Hirokami (50) was personally asked by Seiji to replace him. Since Hirokami's success at the Saito Kinen Festival last year, Seiji Ozawa has complete trust in Junichi.

In all the hullabaloo over whether the Columbus Symphony will survive, we have all but forgotten the great spirit which unites us musically and in politic: Junichi Hirokami. I don't know if Columbus realizes (yet) what a gift we have. I hope it's not too late.

This very subject came up last night in a phone conversation with a close colleague, who mentioned Junichi's vital importance to us as an orchestra.

Orchestras do not become truly great until they have a unifying direction, either from a music director, or in some cases with older orchestras, a unifying tradition. Examples of the latter include Cleveland, whose tradition was formed by Szell, and Berlin, by Karajan.

The Columbus Symphony has been built over several generations by 4 music directors; Evan Whallon, Christian Badea, Alessandro Siciliani and now Junichi Hirokami.

Junichi is the perfect match for the abilities and experience of the Columbus Symphony. From past music directors we gained such skills as discipline and flexibility. Now we are poised for the next step, gelling into the cohesive power of one instrument.

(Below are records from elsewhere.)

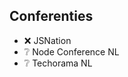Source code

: ## Conferenties

* ❌ JSNation  
* ❔ Node Conference NL  
* ❔ Techorama NL

<!-- .element class="no-list" -->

Junichi's temperament is particularly suited in our case, since discipline and flexibility alone do not make a great orchestra. We need a musical "light" to direct all our various (and individually valid) intentions toward a common goal of one voice. His gentle and charismatic character coaxes us to higher planes of musical detail, with greater coordination and cooperation among our different personalities. This kind of unifying direction is not only Junichi's gift; it is also a result of our match with him.

As he has said more times than I can remember, he "chose" us because he saw what we could do, and knew he could do it for us. I am only just beginning to believe him. Musicians learn to expect less, being perfectionists disillusioned by an all too imperfect world. Our ideals are not snobbery, but reflect our desire to over-achieve and exceed expectations. We are our own worst enemies at times. But with the right spirit to guide us, we will gladly reach far beyond our normal capabilities. That's when a simple performance can become a revelation for all present.

Are you curious as to how we might sound after a few more years with Junichi? After all, many of you heard us with Maestro Hirokami in the past few months, and I believe most of you heard a difference. Already, in two years, we have grown immeasurably as an orchestra.

I am eternally optimistic that the "body politic" will hold sway when the intentions of all individuals are focused on the same goal. This not only applies to orchestras, but to cities as well.

Don't settle for less. Demand what is rightly yours: an orchestra led to greatness by a perfect match with the gifted and beloved Junichi Hirokami.